Now, this decentralized consensus algorithm maintains a link between an address (like “skiff.eth”) and the wallet address associated with it, and a wallet address is deterministically created from a public key. In Ethereum's case, the secp256k1 algorithm is used to generate keys, signatures, and secure communications on the Ethereum network. Secp256k1 is used to generate a public/private key pair that can be used to sign transactions and contracts on the Ethereum blockchain. The secp256k1 algorithm is also used by other cryptocurrencies, such as Bitcoin and Litecoin. In contrast, Solana has chosen Curve25519 for its speed and simplicity - another popular elliptic curve choice for many cryptographic purposes also used by Stellar, Algorand, Monero, and others.
Collaborating on Skiff can be done using an email identity, a Skiff account, a crypto wallet, or a naming service, like the Ethereum Naming Service or Solana Naming Service. This is designed to clearly associate user identities and accounts with immutable crypto identities - where wallets and naming services can yield significant benefits.

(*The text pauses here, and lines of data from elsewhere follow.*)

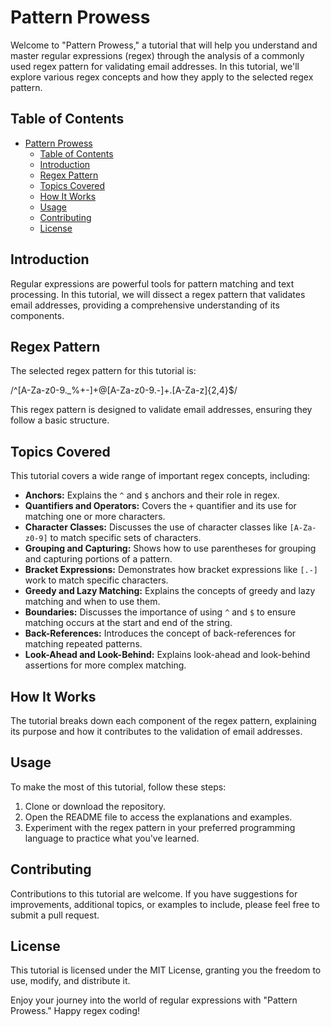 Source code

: # Pattern Prowess

Welcome to "Pattern Prowess," a tutorial that will help you understand and master regular expressions (regex) through the analysis of a commonly used regex pattern for validating email addresses. In this tutorial, we'll explore various regex concepts and how they apply to the selected regex pattern.

## Table of Contents
- [Pattern Prowess](#pattern-prowess)
  - [Table of Contents](#table-of-contents)
  - [Introduction](#introduction)
  - [Regex Pattern](#regex-pattern)
  - [Topics Covered](#topics-covered)
  - [How It Works](#how-it-works)
  - [Usage](#usage)
  - [Contributing](#contributing)
  - [License](#license)

## Introduction
Regular expressions are powerful tools for pattern matching and text processing. In this tutorial, we will dissect a regex pattern that validates email addresses, providing a comprehensive understanding of its components.

## Regex Pattern
The selected regex pattern for this tutorial is:


/^[A-Za-z0-9._%+-]+@[A-Za-z0-9.-]+\.[A-Za-z]{2,4}$/

This regex pattern is designed to validate email addresses, ensuring they follow a basic structure.

## Topics Covered
This tutorial covers a wide range of important regex concepts, including:

- **Anchors:** Explains the `^` and `$` anchors and their role in regex.
- **Quantifiers and Operators:** Covers the `+` quantifier and its use for matching one or more characters.
- **Character Classes:** Discusses the use of character classes like `[A-Za-z0-9]` to match specific sets of characters.
- **Grouping and Capturing:** Shows how to use parentheses for grouping and capturing portions of a pattern.
- **Bracket Expressions:** Demonstrates how bracket expressions like `[.-]` work to match specific characters.
- **Greedy and Lazy Matching:** Explains the concepts of greedy and lazy matching and when to use them.
- **Boundaries:** Discusses the importance of using `^` and `$` to ensure matching occurs at the start and end of the string.
- **Back-References:** Introduces the concept of back-references for matching repeated patterns.
- **Look-Ahead and Look-Behind:** Explains look-ahead and look-behind assertions for more complex matching.

## How It Works
The tutorial breaks down each component of the regex pattern, explaining its purpose and how it contributes to the validation of email addresses. 

## Usage
To make the most of this tutorial, follow these steps:

1. Clone or download the repository.
2. Open the README file to access the explanations and examples.
3. Experiment with the regex pattern in your preferred programming language to practice what you've learned.

## Contributing
Contributions to this tutorial are welcome. If you have suggestions for improvements, additional topics, or examples to include, please feel free to submit a pull request.

## License
This tutorial is licensed under the MIT License, granting you the freedom to use, modify, and distribute it.

Enjoy your journey into the world of regular expressions with "Pattern Prowess." Happy regex coding!
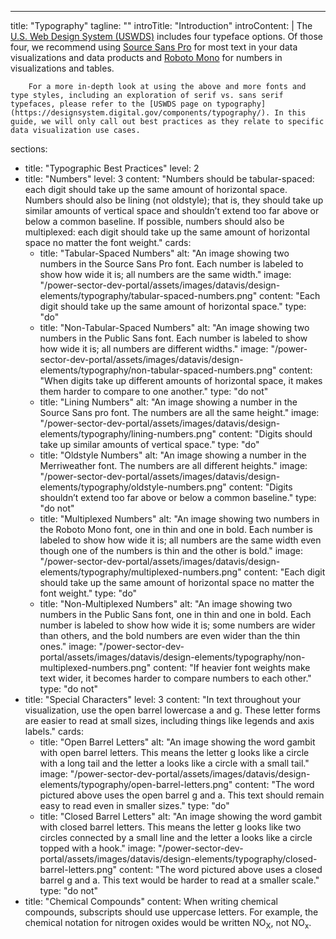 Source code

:---
title: "Typography"
tagline: ""
introTitle: "Introduction"
introContent: | 
        The [U.S. Web Design System (USWDS)](https://designsystem.digital.gov) includes four typeface options. Of those four, we recommend using [Source Sans Pro](https://fonts.adobe.com/fonts/source-sans) for most text in your data visualizations and data products and [Roboto Mono](https://fonts.google.com/specimen/Roboto+Mono) for numbers in visualizations and tables.

        For a more in-depth look at using the above and more fonts and type styles, including an exploration of serif vs. sans serif typefaces, please refer to the [USWDS page on typography](https://designsystem.digital.gov/components/typography/). In this guide, we will only call out best practices as they relate to specific data visualization use cases. 
sections:
  - title: "Typographic Best Practices"
    level: 2
  - title: "Numbers"
    level: 3
    content: "Numbers should be tabular-spaced: each digit should take up the same amount of horizontal space. Numbers should also be lining (not oldstyle); that is, they should take up similar amounts of vertical space and shouldn’t extend too far above or below a common baseline. If possible, numbers should also be multiplexed:  each digit should take up the same amount of horizontal space no matter the font weight."
    cards:
    - title: "Tabular-Spaced Numbers"
      alt: "An image showing two numbers in the Source Sans Pro font. Each number is labeled to show how wide it is; all numbers are the same width."
      image: "/power-sector-dev-portal/assets/images/datavis/design-elements/typography/tabular-spaced-numbers.png"
      content: "Each digit should take up the same amount of horizontal space."
      type: "do"
    - title: "Non-Tabular-Spaced Numbers"
      alt: "An image showing two numbers in the Public Sans font. Each number is labeled to show how wide it is; all numbers are different widths."
      image: "/power-sector-dev-portal/assets/images/datavis/design-elements/typography/non-tabular-spaced-numbers.png"
      content: "When digits take up different amounts of horizontal space, it makes them harder to compare to one another."
      type: "do not"
    - title: "Lining Numbers"
      alt: "An image showing a number in the Source Sans pro font. The numbers are all the same height."
      image: "/power-sector-dev-portal/assets/images/datavis/design-elements/typography/lining-numbers.png"
      content: "Digits should take up similar amounts of vertical space."
      type: "do"
    - title: "Oldstyle Numbers"
      alt: "An image showing a number in the Merriweather font. The numbers are all different heights."
      image: "/power-sector-dev-portal/assets/images/datavis/design-elements/typography/oldstyle-numbers.png"
      content: "Digits shouldn’t extend too far above or below a common baseline."
      type: "do not"
    - title: "Multiplexed Numbers"
      alt: "An image showing two numbers in the Roboto Mono font, one in thin and one in bold. Each number is labeled to show how wide it is; all numbers are the same width even though one of the numbers is thin and the other is bold."
      image: "/power-sector-dev-portal/assets/images/datavis/design-elements/typography/multiplexed-numbers.png"
      content: "Each digit should take up the same amount of horizontal space no matter the font weight."
      type: "do"
    - title: "Non-Multiplexed Numbers"
      alt: "An image showing two numbers in the Public Sans font, one in thin and one in bold. Each number is labeled to show how wide it is; some numbers are wider than others, and the bold numbers are even wider than the thin ones."
      image: "/power-sector-dev-portal/assets/images/datavis/design-elements/typography/non-multiplexed-numbers.png"
      content: "If heavier font weights make text wider, it becomes harder to compare numbers to each other."
      type: "do not"
  - title: "Special Characters"
    level: 3
    content: "In text throughout your visualization, use the open barrel lowercase a and g. These letter forms are easier to read at small sizes, including things like legends and axis labels."
    cards:
    - title: "Open Barrel Letters"
      alt: "An image showing the word gambit with open barrel letters. This means the letter g looks like a circle with a long tail and the letter a looks like a circle with a small tail."
      image: "/power-sector-dev-portal/assets/images/datavis/design-elements/typography/open-barrel-letters.png"
      content: "The word pictured above uses the open barrel g and a. This text should remain easy to read even in smaller sizes."
      type: "do"
    - title: "Closed Barrel Letters"
      alt: "An image showing the word gambit with closed barrel letters. This means the letter g looks like two circles connected by a small line and the letter a looks like a circle topped with a hook."
      image: "/power-sector-dev-portal/assets/images/datavis/design-elements/typography/closed-barrel-letters.png"
      content: "The word pictured above uses a closed barrel g and a. This text would be harder to read at a smaller scale."
      type: "do not"
  - title: "Chemical Compounds"
    content: When writing chemical compounds, subscripts should use uppercase letters. For example, the chemical notation for nitrogen oxides would be written NO<sub>X</sub>, not NO<sub>x</sub>.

The Ethereum Naming Service (ENS) is a decentralized service that allows users to register and resolve names using the Ethereum blockchain. The service is similar to DNS, but instead of using domain names, ENS uses ETH addresses. ENS is designed to be censorship-resistant and to provide a more user-friendly experience than using raw, 42-character hexadecimal Ethereum addresses.
The Solana Naming Service operates similarly, where users can purchase .SOL names that make it much simpler to collaborate, own digital assets, purchase NFTs, and use your wallet address without having to remember a long, random string of base58 characters.
This model for web3 communication is much simpler, more verifiable, and more transparent than tools used today (generally Telegram or Discord), as all communication is private and to or from an identity determined via private keys or distributed consensus (such as a naming service).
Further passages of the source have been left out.